### Task instructions
Find the line containing "SGLang's RadixAttention reuses" in the data below, then output that line and each one after it exactly, with nothing else.

[Dataset entries]
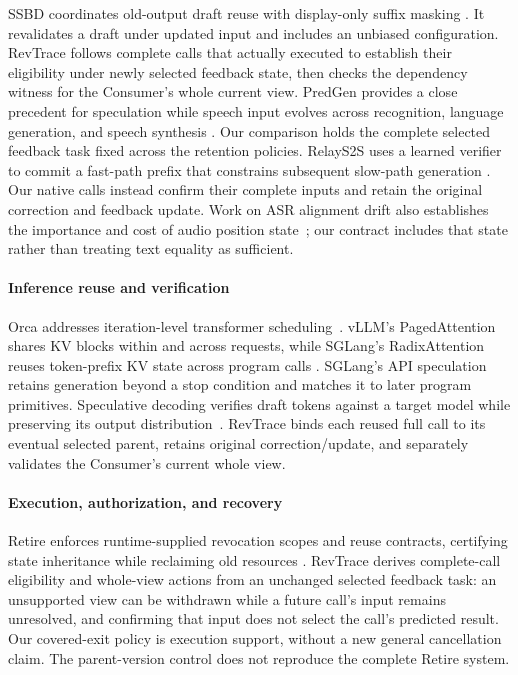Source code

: SSBD coordinates old-output draft reuse with display-only suffix masking
\cite{zeng2026ssbd}. It revalidates a draft under updated input and includes
an unbiased configuration. RevTrace follows complete calls that actually
executed to establish their eligibility under newly selected feedback state,
then checks the dependency witness for the Consumer's whole current view.
PredGen provides a close precedent for speculation while speech input
evolves across recognition, language generation, and speech synthesis
\cite{li2025predgen}. Our comparison holds the complete selected feedback
task fixed across the retention policies. RelayS2S uses a learned verifier to commit a fast-path
prefix that constrains subsequent slow-path generation
\cite{mai2026relays2s}. Our native calls instead confirm their complete
inputs and retain the original correction and feedback update. Work on
ASR alignment drift also establishes the importance and cost of audio
position state~\cite{wang2026alignmentdrift}; our contract includes that
state rather than treating text equality as sufficient.

\paragraph{Inference reuse and verification}
Orca addresses iteration-level transformer scheduling~\cite{yu2022orca}.
vLLM's PagedAttention shares KV blocks within and across requests, while
SGLang's RadixAttention reuses token-prefix KV state across program calls
\cite{kwon2023pagedattention,zheng2024sglang}. SGLang's API speculation
retains generation beyond a stop condition and matches it to later
program primitives.
Speculative decoding verifies draft tokens against a target model while
preserving its output distribution~\cite{leviathan2023speculative}.
RevTrace binds each reused full call to its eventual selected parent,
retains original correction/update, and separately validates the
Consumer's current whole view.

\paragraph{Execution, authorization, and recovery}
Retire enforces runtime-supplied revocation scopes and reuse contracts,
certifying state inheritance while reclaiming old resources
\cite{zhang2026retire}.
RevTrace derives complete-call eligibility and whole-view actions from
an unchanged selected feedback task: an unsupported view can be withdrawn
while a future call's input remains unresolved, and confirming that input
does not select the call's predicted result. Our covered-exit policy
is execution support, without a new general cancellation claim. The
parent-version control does not reproduce the complete Retire system.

### Exercise output
SGLang's RadixAttention reuses token-prefix KV state across program calls
\cite{kwon2023pagedattention,zheng2024sglang}. SGLang's API speculation
retains generation beyond a stop condition and matches it to later
program primitives.
Speculative decoding verifies draft tokens against a target model while
preserving its output distribution~\cite{leviathan2023speculative}.
RevTrace binds each reused full call to its eventual selected parent,
retains original correction/update, and separately validates the
Consumer's current whole view.

\paragraph{Execution, authorization, and recovery}
Retire enforces runtime-supplied revocation scopes and reuse contracts,
certifying state inheritance while reclaiming old resources
\cite{zhang2026retire}.
RevTrace derives complete-call eligibility and whole-view actions from
an unchanged selected feedback task: an unsupported view can be withdrawn
while a future call's input remains unresolved, and confirming that input
does not select the call's predicted result. Our covered-exit policy
is execution support, without a new general cancellation claim. The
parent-version control does not reproduce the complete Retire system.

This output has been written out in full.